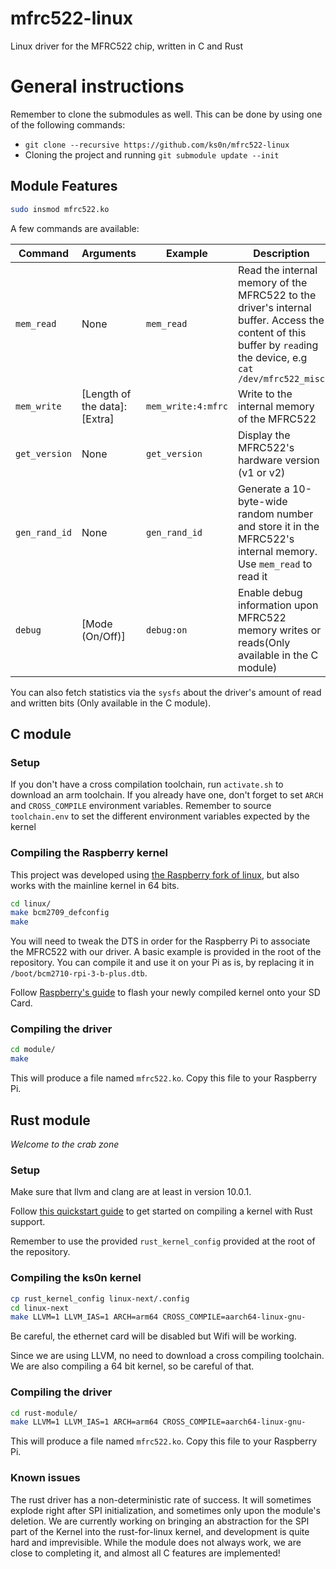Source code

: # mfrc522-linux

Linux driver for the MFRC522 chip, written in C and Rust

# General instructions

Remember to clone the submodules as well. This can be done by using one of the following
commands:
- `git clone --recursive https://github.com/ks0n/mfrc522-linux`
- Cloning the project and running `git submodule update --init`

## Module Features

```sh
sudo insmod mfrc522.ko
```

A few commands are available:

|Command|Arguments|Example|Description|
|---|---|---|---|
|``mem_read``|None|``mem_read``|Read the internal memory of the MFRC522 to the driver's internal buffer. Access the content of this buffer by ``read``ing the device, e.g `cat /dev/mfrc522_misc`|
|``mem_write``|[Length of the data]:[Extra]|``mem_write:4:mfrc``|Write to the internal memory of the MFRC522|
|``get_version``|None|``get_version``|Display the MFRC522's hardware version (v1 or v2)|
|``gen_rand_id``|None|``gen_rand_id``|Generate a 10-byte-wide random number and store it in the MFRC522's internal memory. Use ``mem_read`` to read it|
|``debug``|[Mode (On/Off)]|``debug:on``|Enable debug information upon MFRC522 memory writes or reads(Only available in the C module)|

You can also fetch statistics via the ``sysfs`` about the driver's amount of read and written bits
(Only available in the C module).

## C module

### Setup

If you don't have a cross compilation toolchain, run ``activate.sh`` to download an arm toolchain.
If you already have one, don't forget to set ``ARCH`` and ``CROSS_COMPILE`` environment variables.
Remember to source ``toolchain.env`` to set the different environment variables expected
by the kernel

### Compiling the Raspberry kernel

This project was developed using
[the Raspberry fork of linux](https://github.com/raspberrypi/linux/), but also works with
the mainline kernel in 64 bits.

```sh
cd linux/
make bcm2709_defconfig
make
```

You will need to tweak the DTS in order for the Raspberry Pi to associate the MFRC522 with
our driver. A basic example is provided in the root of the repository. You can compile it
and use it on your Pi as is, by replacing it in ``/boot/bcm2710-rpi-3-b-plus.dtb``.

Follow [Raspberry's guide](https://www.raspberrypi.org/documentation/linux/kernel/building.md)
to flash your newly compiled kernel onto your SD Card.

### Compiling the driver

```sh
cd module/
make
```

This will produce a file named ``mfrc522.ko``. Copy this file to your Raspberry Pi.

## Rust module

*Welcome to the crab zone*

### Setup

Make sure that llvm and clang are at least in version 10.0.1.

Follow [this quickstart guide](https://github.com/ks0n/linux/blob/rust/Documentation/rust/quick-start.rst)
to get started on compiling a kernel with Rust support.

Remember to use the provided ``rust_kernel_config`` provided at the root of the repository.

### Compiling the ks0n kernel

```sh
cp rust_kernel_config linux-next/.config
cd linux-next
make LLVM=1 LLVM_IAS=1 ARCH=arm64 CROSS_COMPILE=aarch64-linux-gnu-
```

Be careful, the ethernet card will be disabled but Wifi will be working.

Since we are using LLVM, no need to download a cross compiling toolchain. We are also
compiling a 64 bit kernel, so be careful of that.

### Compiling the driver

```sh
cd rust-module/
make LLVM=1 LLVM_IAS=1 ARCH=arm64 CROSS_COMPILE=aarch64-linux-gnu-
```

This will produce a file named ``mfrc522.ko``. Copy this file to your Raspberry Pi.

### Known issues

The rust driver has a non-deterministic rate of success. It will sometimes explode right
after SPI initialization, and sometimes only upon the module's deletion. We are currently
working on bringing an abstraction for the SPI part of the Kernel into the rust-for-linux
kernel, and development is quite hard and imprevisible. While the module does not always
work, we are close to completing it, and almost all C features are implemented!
---+---
• [What is being asked] Find the string "working" in the entries above. Copy each line where it occurs.

• [Written solution]
Be careful, the ethernet card will be disabled but Wifi will be working.
working on bringing an abstraction for the SPI part of the Kernel into the rust-for-linux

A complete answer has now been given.